Rachel Laudan

Golden tejocote: Praise to a humble Day of the Dead fruit

IMG_4198

A clutch of tejocotes (te-ho-COT-es) with a plum tomato by their side to give you a sense of scale.  They look like minature golden apples, don’t they? Doll’s apples.

So it’s a little sad that when you bite into one, it’s really not great.  Woolly not crisp, fairly tasteless.

IMG_4200

Here’s one I’ve nibbled and you can see that this is not a miniature crunchy apple.

So what are these things?  They’re Crataegus mexicana (sometimes pubescens though that’s not the scientifically correct name), part of the hawthorn family that I was so familiar with growing up in England.  There we children always nibbled on the red fruits of hawthorn but they were only about the size of blueberries with a big stone in the middle, so the pithy fruit yielded little beyond satisfying the curiosity.

In fact, the Mexican species is one of the few that yields fruits of economic interest. And I have a soft spot for them even though they’re in a different league from peaches and raspberries and mangoes.

I find something so mundane somehow reassuring after all the foodie hype about the perfect you fill in the gap–strawberry, tomato, peach.  These have always been the tip of the fruit and vegetable iceberg, so to speak.

Most often people ate humble fruits, forgotten in the world of modern marketing.  A friend of mine who grew up on a remote hacienda where near self-sufficiency was the goal told me that preserved tejocotes were the fruit for much of the winter.

And that’s the way they are still usually eaten, peeled and preserved in a heavy syrup with a hint of canela (true cinnamon).

IMG_4133

Here are some that I bought in a plastic tub in the market last week.  You can see the cinnamon and the fork is the tiny kind.  And my stark modernist tendencies have been overridden once more and the tub is on this intricate and beautiful mat hand made not far from here.  Well, that’s the soft sell for Mexican needlecraft.

I’ve been eating these for breakfast and, could it be that it’s the cinnamon and the sugar? but they are transformed into something more than palatable, verging on delicious.  Of course, you do a lot of spitting out because each one has three or sometimes more seeds inside.

IMG_4135

But imagine on a remote hacienda a row of glass jars with these gleaming golden balls in the pantry.

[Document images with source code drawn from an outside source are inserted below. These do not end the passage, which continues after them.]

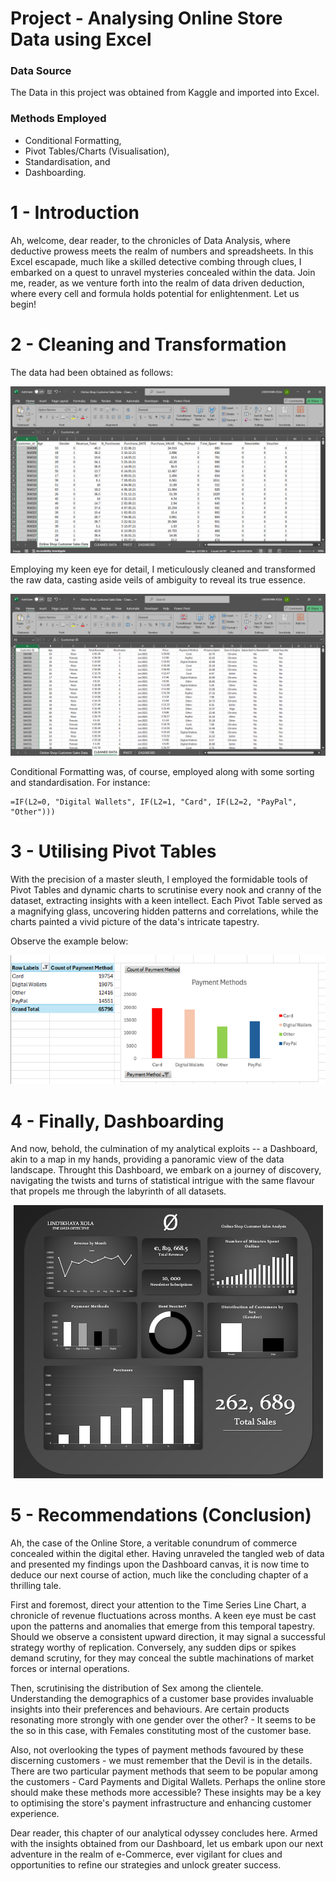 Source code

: # Project - Analysing Online Store Data using Excel

### Data Source
The Data in this project was obtained from Kaggle and imported into Excel.

### Methods Employed
- Conditional Formatting,
- Pivot Tables/Charts (Visualisation),
- Standardisation, and
- Dashboarding.

# 1 - Introduction
Ah, welcome, dear reader, to the chronicles of Data Analysis, where deductive prowess meets the realm of numbers and spreadsheets. In this Excel escapade, much like a skilled detective combing through clues, I embarked on a quest to unravel mysteries concealed within the data. Join me, reader, as we venture forth into the realm of data driven deduction, where every cell and formula holds potential for enlightenment. Let us begin!

# 2 - Cleaning and Transformation
The data had been obtained as follows:
<p align="center">
<img src="RAW DATA.png">
</p>

Employing my keen eye for detail, I meticulously cleaned and transformed the raw data, casting aside veils of ambiguity to reveal its true essence.

<p align="center">
<img src="CLEAN DATA.png">
</p>

Conditional Formatting was, of course, employed along with some sorting and standardisation. For instance:
```excel
=IF(L2=0, "Digital Wallets", IF(L2=1, "Card", IF(L2=2, "PayPal", "Other")))
```

# 3 - Utilising Pivot Tables
With the precision of a master sleuth, I employed the formidable tools of Pivot Tables and dynamic charts to scrutinise every nook and cranny of the dataset, extracting insights with a keen intellect. Each Pivot Table served as a magnifying glass, uncovering hidden patterns and correlations, while the charts painted a vivid picture of the data's intricate tapestry.

Observe the example below:

<p align="center">
<img src="PAYMENT METHOD.png">
</p>

# 4 - Finally, Dashboarding
And now, behold, the culmination of my analytical exploits -- a Dashboard, akin to a map in my hands, providing a panoramic view of the data landscape. Throught this Dashboard, we embark on a journey of discovery, navigating the twists and turns of statistical intrigue with the same flavour that propels me through the labyrinth of all datasets.

<p align="center">
<img src="DASHBOARD - FINAL.png">
</p>

# 5 - Recommendations (Conclusion)
Ah, the case of the Online Store, a veritable conundrum of commerce concealed within the digital ether. Having unraveled the tangled web of data and presented my findings upon the Dashboard canvas, it is now time to deduce our next course of action, much like the concluding chapter of a thrilling tale.

First and foremost, direct your attention to the Time Series Line Chart, a chronicle of revenue fluctuations across months. A keen eye must be cast upon the patterns and anomalies that emerge from this temporal tapestry. Should we observe a consistent upward direction, it may signal a successful strategy worthy of replication. Conversely, any sudden dips or spikes demand scrutiny, for they may conceal the subtle machinations of market forces or internal operations.

Then, scrutinising the distribution of Sex among the clientele. Understanding the demographics of a customer base provides invaluable insights into their preferences and behaviours. Are certain products resonating more strongly with one gender over the other? - It seems to be the so in this case, with Females constituting most of the customer base.

Also, not overlooking the types of payment methods favoured by these discerning customers - we must remember that the Devil is in the details. There are two particular payment methods that seem to be popular among the customers - Card Payments and Digital Wallets. Perhaps the online store should make these methods more accessible? These insights may be a key to optimising the store's payment infrastructure and enhancing customer experience.

Dear reader, this  chapter of our analytical odyssey concludes here. Armed with the insights obtained from our Dashboard, let us embark upon our next adventure in the realm of e-Commerce, ever vigilant for clues and opportunities to refine our strategies and unlock greater success.





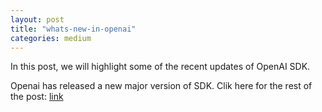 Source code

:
 ```yaml
---
layout: post
title: "whats-new-in-openai"
categories: medium
---
```


In this post, we will highlight some of the recent updates of OpenAI SDK.

Openai has released a new major version of SDK. 
Clik here for the rest of the post: [link](https://medium.com/@balci.pelin/whats-new-in-openai-cea2903395a0) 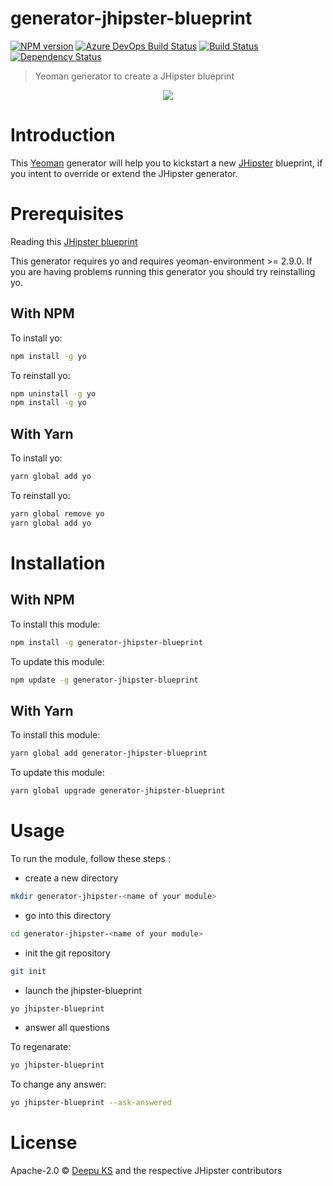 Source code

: # generator-jhipster-blueprint

[![NPM version][npm-image]][npm-url]
[![Azure DevOps Build Status][azure-devops-image]][azure-devops-url-main]
[![Build Status][travis-image]][travis-url]
[![Dependency Status][daviddm-image]][daviddm-url]

> Yeoman generator to create a JHipster blueprint

<div align="center">
    <a href="https://www.jhipster.tech">
        <img src="https://github.com/jhipster/jhipster-artwork/blob/master/logos/JHipster%20RGB-small100x25px.png?raw=true">
    </a>
</div>

# Introduction

This [Yeoman](https://yeoman.io/) generator will help you to kickstart a new [JHipster](https://www.jhipster.tech) blueprint, if you intent to override or extend the JHipster generator.

# Prerequisites

Reading this [JHipster blueprint](https://www.jhipster.tech/modules/creating-a-blueprint/)

This generator requires yo and requires yeoman-environment >= 2.9.0. 
If you are having problems running this generator you should try reinstalling yo.

## With NPM
To install yo:
```bash
npm install -g yo
```

To reinstall yo:
```bash
npm uninstall -g yo
npm install -g yo
```

## With Yarn

To install yo:
```bash
yarn global add yo
```

To reinstall yo:
```bash
yarn global remove yo
yarn global add yo
```

# Installation

## With NPM

To install this module:

```bash
npm install -g generator-jhipster-blueprint
```

To update this module:

```bash
npm update -g generator-jhipster-blueprint
```

## With Yarn

To install this module:

```bash
yarn global add generator-jhipster-blueprint
```

To update this module:

```bash
yarn global upgrade generator-jhipster-blueprint
```

# Usage

To run the module, follow these steps :

-   create a new directory

```bash
mkdir generator-jhipster-<name of your module>
```

-   go into this directory

```bash
cd generator-jhipster-<name of your module>
```

-   init the git repository

```bash
git init
```

-   launch the jhipster-blueprint

```bash
yo jhipster-blueprint
```

-   answer all questions

To regenarate:
```bash
yo jhipster-blueprint
```

To change any answer:
```bash
yo jhipster-blueprint --ask-answered
```

# License

Apache-2.0 © [Deepu KS](https://twitter.com/deepu105) and the respective JHipster contributors

[npm-image]: https://img.shields.io/npm/v/generator-jhipster-blueprint.svg
[npm-url]: https://npmjs.org/package/generator-jhipster-blueprint
[azure-devops-image]: https://dev.azure.com/jhipster/generator-jhipster-blueprint/_apis/build/status/jhipster.generator-jhipster-blueprint?branchName=master
[azure-devops-url-main]: https://dev.azure.com/jhipster/generator-jhipster-module/_build
[travis-image]: https://travis-ci.org/jhipster/generator-jhipster-blueprint.svg?branch=master
[travis-url]: https://travis-ci.org/jhipster/generator-jhipster-blueprint
[daviddm-image]: https://david-dm.org/jhipster/generator-jhipster-blueprint.svg?theme=shields.io
[daviddm-url]: https://david-dm.org/jhipster/generator-jhipster-blueprint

And the syrup is thick, thick because whatever else tejocotes do or don’t have in their favor, they are loaded with pectin.  They are a standard ingredient for the Mexican Christmas ponche (punch) to which they add color floating around and an unctuousness that the other ingredients just don’t.  In fact they are so rich in pectin that they are grown just to extract the pectin.

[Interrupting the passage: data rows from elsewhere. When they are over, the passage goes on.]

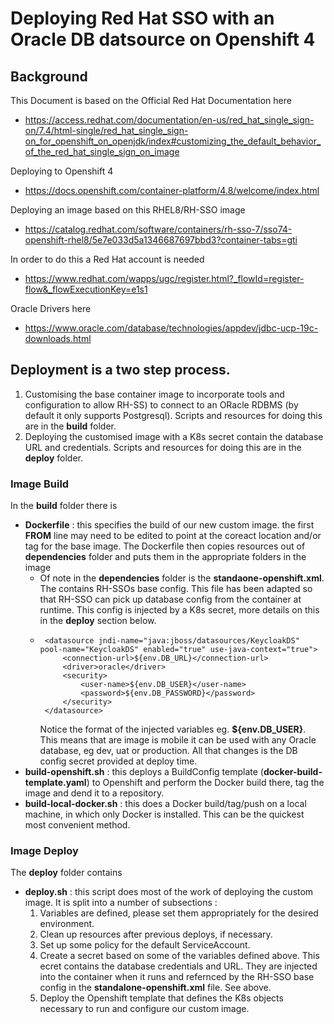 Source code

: # Deploying Red Hat SSO with an Oracle DB datsource on Openshift 4

## Background 

This Document is based on the Official Red Hat Documentation here

   * https://access.redhat.com/documentation/en-us/red_hat_single_sign-on/7.4/html-single/red_hat_single_sign-on_for_openshift_on_openjdk/index#customizing_the_default_behavior_of_the_red_hat_single_sign_on_image

Deploying to Openshift 4

   * https://docs.openshift.com/container-platform/4.8/welcome/index.html

Deploying an image based on this RHEL8/RH-SSO image

   * https://catalog.redhat.com/software/containers/rh-sso-7/sso74-openshift-rhel8/5e7e033d5a1346687697bbd3?container-tabs=gti

In order to do this a Red Hat account is needed

   * https://www.redhat.com/wapps/ugc/register.html?_flowId=register-flow&_flowExecutionKey=e1s1

Oracle Drivers here

   * https://www.oracle.com/database/technologies/appdev/jdbc-ucp-19c-downloads.html



## Deployment is a two step process.

   1. Customising the base container image to incorporate tools and configuration to allow RH-SS) to connect to an ORacle RDBMS (by default it only supports Postgresql). Scripts and resources for doing this are in the **build** folder.
   2. Deploying the customised image with a K8s secret contain the database URL and credentials. Scripts and resources for doing this are in the **deploy** folder.


### Image Build

In the **build** folder there is
   
   * **Dockerfile** : this specifies the build of our new custom image. the first **FROM** line may need to be edited to point at the coreact location and/or tag for the base image. The Dockerfile then copies resources out of **dependencies** folder and puts them in the appropriate folders in the image
     * Of note in the **dependencies** folder is the **standaone-openshift.xml**. The contains RH-SSOs base config. This file has been adapted so that RH-SSO can pick up database config from the container at runtime. This config is injected by a K8s secret, more details on this in the **deploy** section below.
     * ```
        <datasource jndi-name="java:jboss/datasources/KeycloakDS" pool-name="KeycloakDS" enabled="true" use-java-context="true">
            <connection-url>${env.DB_URL}</connection-url>
            <driver>oracle</driver>
            <security>
                <user-name>${env.DB_USER}</user-name>
                <password>${env.DB_PASSWORD}</password>
            </security>
        </datasource>
       ```
       Notice the format of the injected variables eg. **${env.DB_USER}**. This means that are image is mobile it can be used with any Oracle database, eg dev, uat or production. All that changes is the DB config secret provided at deploy time.
   * **build-openshift.sh** : this deploys a BuildConfig template (**docker-build-template.yaml**) to Openshift and perform the Docker build there, tag the image and dend it to a repository.
   * **build-local-docker.sh** : this does a Docker build/tag/push on a local machine, in which only Docker is installed. This can be the quickest most convenient method.


### Image Deploy

The **deploy** folder contains

   * **deploy.sh** : this script does most of the work of deploying the custom image. It is split into a number of subsections :
      1. Variables are defined, please set them appropriately for the desired environment.
      2. Clean up resources after previous deploys, if necessary.
      3. Set up some policy for the default ServiceAccount.
      4. Create a secret based on some of the variables defined above. This ecret contains the database credentials and URL. They are injected into the container when it runs and refernced by the RH-SSO base config in the **standalone-openshift.xml** file. See above.
      5. Deploy the Openshift template that defines the K8s objects necessary to run and configure our custom image.

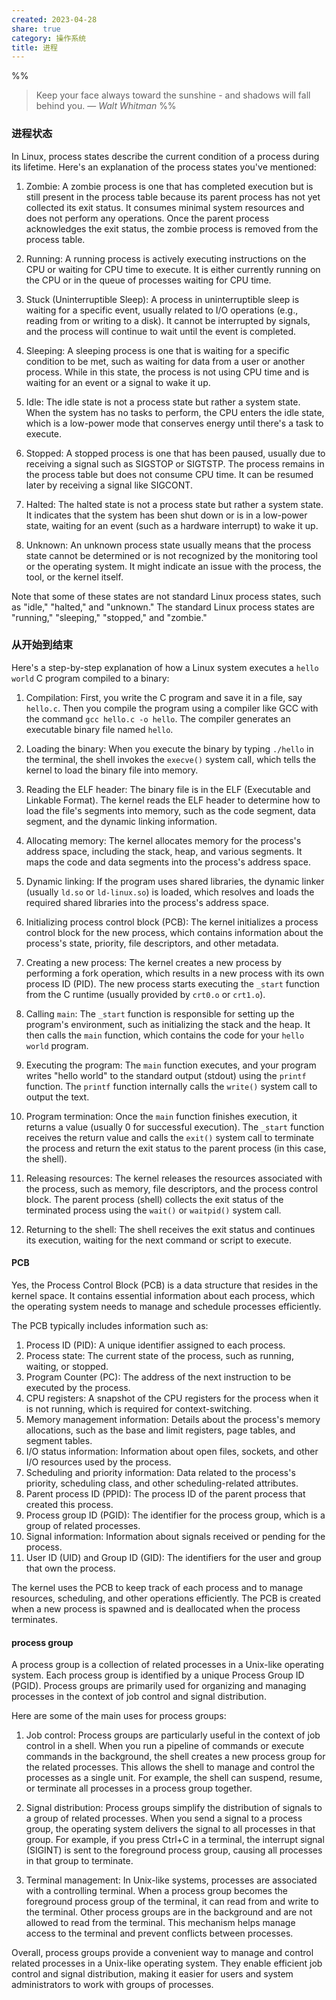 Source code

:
 ```yaml
---
created: 2023-04-28
share: true
category: 操作系统
title: 进程
---
```


%%
> Keep your face always toward the sunshine - and shadows will fall behind you.
> — <cite>Walt Whitman</cite>
%%


### 进程状态
In Linux, process states describe the current condition of a process during its lifetime. Here's an explanation of the process states you've mentioned:

1. Zombie: A zombie process is one that has completed execution but is still present in the process table because its parent process has not yet collected its exit status. It consumes minimal system resources and does not perform any operations. Once the parent process acknowledges the exit status, the zombie process is removed from the process table.

2. Running: A running process is actively executing instructions on the CPU or waiting for CPU time to execute. It is either currently running on the CPU or in the queue of processes waiting for CPU time.

3. Stuck (Uninterruptible Sleep): A process in uninterruptible sleep is waiting for a specific event, usually related to I/O operations (e.g., reading from or writing to a disk). It cannot be interrupted by signals, and the process will continue to wait until the event is completed.

4. Sleeping: A sleeping process is one that is waiting for a specific condition to be met, such as waiting for data from a user or another process. While in this state, the process is not using CPU time and is waiting for an event or a signal to wake it up.

5. Idle: The idle state is not a process state but rather a system state. When the system has no tasks to perform, the CPU enters the idle state, which is a low-power mode that conserves energy until there's a task to execute.

6. Stopped: A stopped process is one that has been paused, usually due to receiving a signal such as SIGSTOP or SIGTSTP. The process remains in the process table but does not consume CPU time. It can be resumed later by receiving a signal like SIGCONT.

7. Halted: The halted state is not a process state but rather a system state. It indicates that the system has been shut down or is in a low-power state, waiting for an event (such as a hardware interrupt) to wake it up. 

8. Unknown: An unknown process state usually means that the process state cannot be determined or is not recognized by the monitoring tool or the operating system. It might indicate an issue with the process, the tool, or the kernel itself.

Note that some of these states are not standard Linux process states, such as "idle," "halted," and "unknown." The standard Linux process states are "running," "sleeping," "stopped," and "zombie."

### 从开始到结束
Here's a step-by-step explanation of how a Linux system executes a `hello world` C program compiled to a binary:

1. Compilation: First, you write the C program and save it in a file, say `hello.c`. Then you compile the program using a compiler like GCC with the command `gcc hello.c -o hello`. The compiler generates an executable binary file named `hello`.

2. Loading the binary: When you execute the binary by typing `./hello` in the terminal, the shell invokes the `execve()` system call, which tells the kernel to load the binary file into memory.

3. Reading the ELF header: The binary file is in the ELF (Executable and Linkable Format). The kernel reads the ELF header to determine how to load the file's segments into memory, such as the code segment, data segment, and the dynamic linking information.

4. Allocating memory: The kernel allocates memory for the process's address space, including the stack, heap, and various segments. It maps the code and data segments into the process's address space.

5. Dynamic linking: If the program uses shared libraries, the dynamic linker (usually `ld.so` or `ld-linux.so`) is loaded, which resolves and loads the required shared libraries into the process's address space.

6. Initializing process control block (PCB): The kernel initializes a process control block for the new process, which contains information about the process's state, priority, file descriptors, and other metadata.

7. Creating a new process: The kernel creates a new process by performing a fork operation, which results in a new process with its own process ID (PID). The new process starts executing the `_start` function from the C runtime (usually provided by `crt0.o` or `crt1.o`).

8. Calling `main`: The `_start` function is responsible for setting up the program's environment, such as initializing the stack and the heap. It then calls the `main` function, which contains the code for your `hello world` program.

9. Executing the program: The `main` function executes, and your program writes "hello world" to the standard output (stdout) using the `printf` function. The `printf` function internally calls the `write()` system call to output the text.

10. Program termination: Once the `main` function finishes execution, it returns a value (usually 0 for successful execution). The `_start` function receives the return value and calls the `exit()` system call to terminate the process and return the exit status to the parent process (in this case, the shell).

11. Releasing resources: The kernel releases the resources associated with the process, such as memory, file descriptors, and the process control block. The parent process (shell) collects the exit status of the terminated process using the `wait()` or `waitpid()` system call.

12. Returning to the shell: The shell receives the exit status and continues its execution, waiting for the next command or script to execute.

#### PCB
Yes, the Process Control Block (PCB) is a data structure that resides in the kernel space. It contains essential information about each process, which the operating system needs to manage and schedule processes efficiently.

The PCB typically includes information such as:

1.  Process ID (PID): A unique identifier assigned to each process.
2.  Process state: The current state of the process, such as running, waiting, or stopped.
3.  Program Counter (PC): The address of the next instruction to be executed by the process.
4.  CPU registers: A snapshot of the CPU registers for the process when it is not running, which is required for context-switching.
5.  Memory management information: Details about the process's memory allocations, such as the base and limit registers, page tables, and segment tables.
6.  I/O status information: Information about open files, sockets, and other I/O resources used by the process.
7.  Scheduling and priority information: Data related to the process's priority, scheduling class, and other scheduling-related attributes.
8.  Parent process ID (PPID): The process ID of the parent process that created this process.
9.  Process group ID (PGID): The identifier for the process group, which is a group of related processes.
10.  Signal information: Information about signals received or pending for the process.
11.  User ID (UID) and Group ID (GID): The identifiers for the user and group that own the process.

The kernel uses the PCB to keep track of each process and to manage resources, scheduling, and other operations efficiently. The PCB is created when a new process is spawned and is deallocated when the process terminates.

#### process group
A process group is a collection of related processes in a Unix-like operating system. Each process group is identified by a unique Process Group ID (PGID). Process groups are primarily used for organizing and managing processes in the context of job control and signal distribution.

Here are some of the main uses for process groups:

1. Job control: Process groups are particularly useful in the context of job control in a shell. When you run a pipeline of commands or execute commands in the background, the shell creates a new process group for the related processes. This allows the shell to manage and control the processes as a single unit. For example, the shell can suspend, resume, or terminate all processes in a process group together.

2. Signal distribution: Process groups simplify the distribution of signals to a group of related processes. When you send a signal to a process group, the operating system delivers the signal to all processes in that group. For example, if you press Ctrl+C in a terminal, the interrupt signal (SIGINT) is sent to the foreground process group, causing all processes in that group to terminate.

3. Terminal management: In Unix-like systems, processes are associated with a controlling terminal. When a process group becomes the foreground process group of the terminal, it can read from and write to the terminal. Other process groups are in the background and are not allowed to read from the terminal. This mechanism helps manage access to the terminal and prevent conflicts between processes.

Overall, process groups provide a convenient way to manage and control related processes in a Unix-like operating system. They enable efficient job control and signal distribution, making it easier for users and system administrators to work with groups of processes.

And need I say that they crop up in many other typically Mexican uses: as an ate, a fruit cheese, and caramelized like toffee apples.  Oh joy.  And the ones in syrup make magnificent decorations for sophisticated desserts and there’s no way that I can be the only person who uses them that way (pity about the seeds, of course).

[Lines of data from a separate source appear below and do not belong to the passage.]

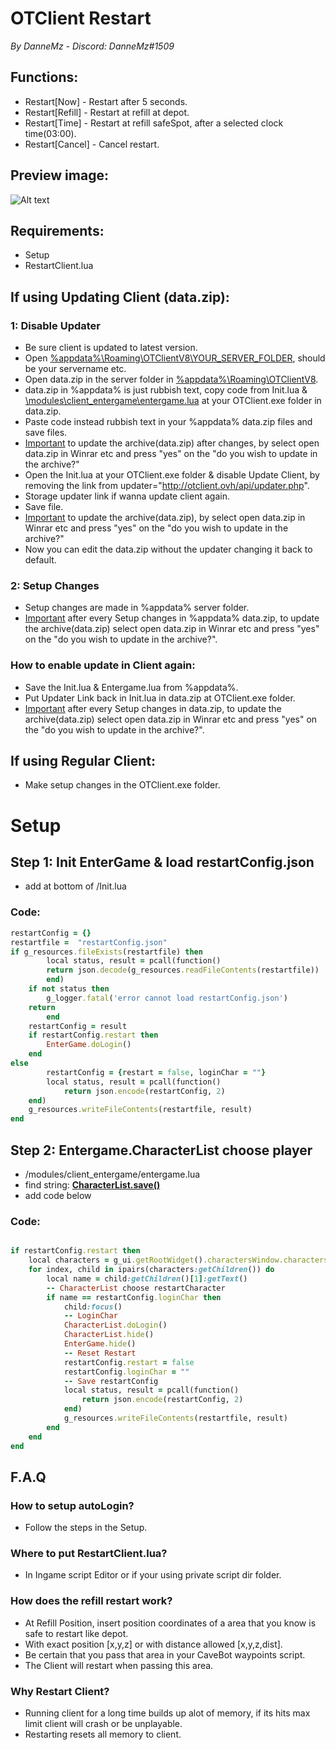 # OTClient Restart
*By DanneMz - Discord: DanneMz#1509*

## Functions:
- Restart[Now] - Restart after 5 seconds.
- Restart[Refill] - Restart at refill at depot.
- Restart[Time] - Restart at refill safeSpot, after a selected clock time(03:00). 
- Restart[Cancel] - Cancel restart.

 ## Preview image:

  ![Alt text](https://media.discordapp.net/attachments/940724833233285200/998378480465105057/unknown.png)


## Requirements: 
- Setup 
- RestartClient.lua

## If using Updating Client (data.zip): 
### 1: Disable Updater 
- Be sure client is updated to latest version.
- Open <ins>\%appdata%\Roaming\OTClientV8\YOUR_SERVER_FOLDER</ins>, should be your servername etc.
- Open data.zip in the server folder in <ins>\%appdata%\Roaming\OTClientV8</ins>. 
- data.zip in %appdata% is just rubbish text, copy code from Init.lua & <ins>\modules\client_entergame\entergame.lua</ins> at your OTClient.exe folder in data.zip.
- Paste code instead rubbish text in your %appdata% data.zip files and save files.
- <ins>Important</ins> to update the archive(data.zip) after changes, by select open data.zip in Winrar etc and press "yes" on the "do you wish to update in the archive?"
- Open the Init.lua at your OTClient.exe folder & disable Update Client, by removing the link from updater="http://otclient.ovh/api/updater.php".
- Storage updater link if wanna update client again.
- Save file.
- <ins>Important</ins> to update the archive(data.zip), by select open data.zip in Winrar etc and press "yes" on the "do you wish to update in the archive?"
- Now you can edit the data.zip without the updater changing it back to default.

### 2: Setup Changes 
- Setup changes are made in %appdata% server folder.
- <ins>Important</ins> after every Setup changes in %appdata% data.zip, to update the archive(data.zip)
  select open data.zip in Winrar etc and press "yes" on the "do you wish to update in the archive?".
  
### How to enable update in Client again: 
- Save the Init.lua & Entergame.lua from %appdata%.
- Put Updater Link back in Init.lua in data.zip at OTClient.exe folder.
- <ins>Important</ins> after every Setup changes in data.zip, to update the archive(data.zip)
  select open data.zip in Winrar etc and press "yes" on the "do you wish to update in the archive?".

## If using Regular Client:
- Make setup changes in the OTClient.exe folder.

# Setup

## Step 1: Init EnterGame & load restartConfig.json 
- add at bottom of /Init.lua

### Code: 
```ruby -- Load restartConfig 
restartConfig = {}  
restartfile =  "restartConfig.json"
if g_resources.fileExists(restartfile) then
    	local status, result = pcall(function() 
		return json.decode(g_resources.readFileContents(restartfile)) 
    	end)
	if not status then
		g_logger.fatal('error cannot load restartConfig.json')
	return 
    	end
	restartConfig = result
	if restartConfig.restart then
		EnterGame.doLogin()	
	end
else
    	restartConfig = {restart = false, loginChar = ""}
    	local status, result = pcall(function() 
    		return json.encode(restartConfig, 2) 
	end)
	g_resources.writeFileContents(restartfile, result)
end 
```

## Step 2: Entergame.CharacterList choose player
- /modules/client_entergame/entergame.lua
- find string: **<ins>CharacterList.save()</ins>**
- add code below

### Code: 

```ruby -- CharacterList.save() -- add code below this line

if restartConfig.restart then	
	local characters = g_ui.getRootWidget().charactersWindow.characters 
	for index, child in ipairs(characters:getChildren()) do
		local name = child:getChildren()[1]:getText()
		-- CharacterList choose restartCharacter
		if name == restartConfig.loginChar then
			child:focus()
			-- LoginChar
			CharacterList.doLogin()
			CharacterList.hide()
			EnterGame.hide()	
			-- Reset Restart
			restartConfig.restart = false
			restartConfig.loginChar = ""
			-- Save restartConfig
			local status, result = pcall(function() 
				return json.encode(restartConfig, 2) 
			end)
			g_resources.writeFileContents(restartfile, result)
		end
	end
end 
```

## F.A.Q
### How to setup autoLogin?
- Follow the steps in the Setup.

### Where to put RestartClient.lua?
- In Ingame script Editor or if your using private script dir folder.

### How does the refill restart work?
- At Refill Position, insert position coordinates of a area that you know is safe to restart like depot. 
- With exact position [x,y,z] or with distance allowed [x,y,z,dist].
- Be certain that you pass that area in your CaveBot waypoints script.
- The Client will restart when passing this area.

### Why Restart Client?
- Running client for a long time builds up alot of memory, if its hits max limit client will crash or be unplayable.
- Restarting resets all memory to client.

And then, today, driving the 50 mile stretch from Mexico City to Guanajuato, high, dry country, all along the verges and the median strip from Tula to San Juan del Rio, these golden balls dangling from their spiky big bushes or small trees, leafless now, just the golden fruits and below them the ground scattered with golden fruits, people with sacks gathering this semi-wild harvest.

And gold plastered on gold, the banks glowing with golden marigolds, the cars on their way to the cemetary loaded with crimson amaranth and more marigolds.

Wish I could have taken a photograph for you, but suicidal stops on the highway, well no.

But really, El Dorado.

Related Posts Plugin for WordPress, Blogger...
Tagged on: , ,

11 thoughts on “Golden tejocote: Praise to a humble Day of the Dead fruit

  1. Aaron Kagan

    Sounds great and reminds me a little of the autumn olive berries in my backyard right now: a little strange, a little wild and requiring a little effort, but all in all much more interesting than an apple.

  2. Mexico Cooks!

    One of the most common uses for the tejocote is in Mexican ponche navideño. This winter drink, served hot and often with a piquete (shot of liquor), is just the ticket for taking the chill off a (relatively) cold fall or winter night. It’s wonderful for a party and traditional at Christmas.

    Ponche Navideño

    Ingredientes:

    ● 25 tejocotes, halved and seeds removed
    ● 15 guayabas, quartered
    ● 1 tza. Pasitas
    ● 2 tza. Ciruela pasa
    ● 6 pzas. caña, cut in julienne
    ● 4 manzanas, cut in eighths or smaller
    ● 6 tzos. Canela (15 cm)
    ● piloncillo al gusto
    ● ron o brandy
    ● 25 a 30 tazas de agua

    Preparación:
    Lavar y partir la fruta y ponerlas en olla a hervir junto con
    canela, caña y piloncillo.

    Cuando estén cocidas retirar del fuego.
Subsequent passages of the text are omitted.